=== PROBLEM TO SOLVE ===
Could you reproduce all of these records exactly?

[Stored data entries]
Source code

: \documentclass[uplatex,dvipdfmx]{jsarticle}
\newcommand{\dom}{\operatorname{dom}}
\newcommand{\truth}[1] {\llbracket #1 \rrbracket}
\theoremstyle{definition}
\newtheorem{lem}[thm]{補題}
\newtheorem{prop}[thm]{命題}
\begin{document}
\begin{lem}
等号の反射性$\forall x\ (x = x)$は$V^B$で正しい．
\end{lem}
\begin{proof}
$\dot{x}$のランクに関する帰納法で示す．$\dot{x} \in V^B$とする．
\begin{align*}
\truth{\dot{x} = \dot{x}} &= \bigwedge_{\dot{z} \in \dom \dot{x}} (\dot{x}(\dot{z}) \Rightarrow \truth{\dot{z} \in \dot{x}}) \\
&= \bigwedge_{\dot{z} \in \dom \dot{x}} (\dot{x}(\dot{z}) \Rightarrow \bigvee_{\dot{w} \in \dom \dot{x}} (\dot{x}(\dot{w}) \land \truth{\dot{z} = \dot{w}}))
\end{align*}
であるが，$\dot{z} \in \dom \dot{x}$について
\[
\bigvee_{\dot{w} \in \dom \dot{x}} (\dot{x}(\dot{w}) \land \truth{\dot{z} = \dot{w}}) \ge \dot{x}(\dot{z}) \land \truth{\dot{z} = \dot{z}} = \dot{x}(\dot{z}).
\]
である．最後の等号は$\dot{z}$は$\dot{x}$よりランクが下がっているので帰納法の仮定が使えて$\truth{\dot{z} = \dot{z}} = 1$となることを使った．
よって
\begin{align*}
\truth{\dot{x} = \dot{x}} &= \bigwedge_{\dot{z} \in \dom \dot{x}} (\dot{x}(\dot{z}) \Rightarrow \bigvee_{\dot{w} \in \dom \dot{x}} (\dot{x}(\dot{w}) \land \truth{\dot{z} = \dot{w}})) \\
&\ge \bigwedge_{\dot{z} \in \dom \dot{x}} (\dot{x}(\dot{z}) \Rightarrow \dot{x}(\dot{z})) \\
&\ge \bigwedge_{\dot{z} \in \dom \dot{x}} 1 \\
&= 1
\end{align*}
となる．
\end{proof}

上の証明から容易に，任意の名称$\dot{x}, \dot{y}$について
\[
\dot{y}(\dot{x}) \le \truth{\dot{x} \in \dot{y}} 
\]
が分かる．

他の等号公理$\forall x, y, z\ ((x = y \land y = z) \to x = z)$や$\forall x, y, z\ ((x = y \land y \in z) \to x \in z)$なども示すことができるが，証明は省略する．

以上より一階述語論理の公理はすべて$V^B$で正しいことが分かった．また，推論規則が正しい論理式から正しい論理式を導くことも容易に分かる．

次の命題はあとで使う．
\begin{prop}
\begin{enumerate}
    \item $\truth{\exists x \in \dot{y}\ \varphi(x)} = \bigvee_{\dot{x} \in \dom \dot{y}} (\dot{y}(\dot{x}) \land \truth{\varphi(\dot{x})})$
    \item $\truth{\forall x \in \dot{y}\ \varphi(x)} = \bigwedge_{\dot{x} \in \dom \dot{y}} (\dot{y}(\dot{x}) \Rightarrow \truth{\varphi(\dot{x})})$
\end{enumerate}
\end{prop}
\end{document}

=== EXERCISE RESULT ===
Source code

: \documentclass[uplatex,dvipdfmx]{jsarticle}
\newcommand{\dom}{\operatorname{dom}}
\newcommand{\truth}[1] {\llbracket #1 \rrbracket}
\theoremstyle{definition}
\newtheorem{lem}[thm]{補題}
\newtheorem{prop}[thm]{命題}
\begin{document}
\begin{lem}
等号の反射性$\forall x\ (x = x)$は$V^B$で正しい．
\end{lem}
\begin{proof}
$\dot{x}$のランクに関する帰納法で示す．$\dot{x} \in V^B$とする．
\begin{align*}
\truth{\dot{x} = \dot{x}} &= \bigwedge_{\dot{z} \in \dom \dot{x}} (\dot{x}(\dot{z}) \Rightarrow \truth{\dot{z} \in \dot{x}}) \\
&= \bigwedge_{\dot{z} \in \dom \dot{x}} (\dot{x}(\dot{z}) \Rightarrow \bigvee_{\dot{w} \in \dom \dot{x}} (\dot{x}(\dot{w}) \land \truth{\dot{z} = \dot{w}}))
\end{align*}
であるが，$\dot{z} \in \dom \dot{x}$について
\[
\bigvee_{\dot{w} \in \dom \dot{x}} (\dot{x}(\dot{w}) \land \truth{\dot{z} = \dot{w}}) \ge \dot{x}(\dot{z}) \land \truth{\dot{z} = \dot{z}} = \dot{x}(\dot{z}).
\]
である．最後の等号は$\dot{z}$は$\dot{x}$よりランクが下がっているので帰納法の仮定が使えて$\truth{\dot{z} = \dot{z}} = 1$となることを使った．
よって
\begin{align*}
\truth{\dot{x} = \dot{x}} &= \bigwedge_{\dot{z} \in \dom \dot{x}} (\dot{x}(\dot{z}) \Rightarrow \bigvee_{\dot{w} \in \dom \dot{x}} (\dot{x}(\dot{w}) \land \truth{\dot{z} = \dot{w}})) \\
&\ge \bigwedge_{\dot{z} \in \dom \dot{x}} (\dot{x}(\dot{z}) \Rightarrow \dot{x}(\dot{z})) \\
&\ge \bigwedge_{\dot{z} \in \dom \dot{x}} 1 \\
&= 1
\end{align*}
となる．
\end{proof}

上の証明から容易に，任意の名称$\dot{x}, \dot{y}$について
\[
\dot{y}(\dot{x}) \le \truth{\dot{x} \in \dot{y}} 
\]
が分かる．

他の等号公理$\forall x, y, z\ ((x = y \land y = z) \to x = z)$や$\forall x, y, z\ ((x = y \land y \in z) \to x \in z)$なども示すことができるが，証明は省略する．

以上より一階述語論理の公理はすべて$V^B$で正しいことが分かった．また，推論規則が正しい論理式から正しい論理式を導くことも容易に分かる．

次の命題はあとで使う．
\begin{prop}
\begin{enumerate}
    \item $\truth{\exists x \in \dot{y}\ \varphi(x)} = \bigvee_{\dot{x} \in \dom \dot{y}} (\dot{y}(\dot{x}) \land \truth{\varphi(\dot{x})})$
    \item $\truth{\forall x \in \dot{y}\ \varphi(x)} = \bigwedge_{\dot{x} \in \dom \dot{y}} (\dot{y}(\dot{x}) \Rightarrow \truth{\varphi(\dot{x})})$
\end{enumerate}
\end{prop}
\end{document}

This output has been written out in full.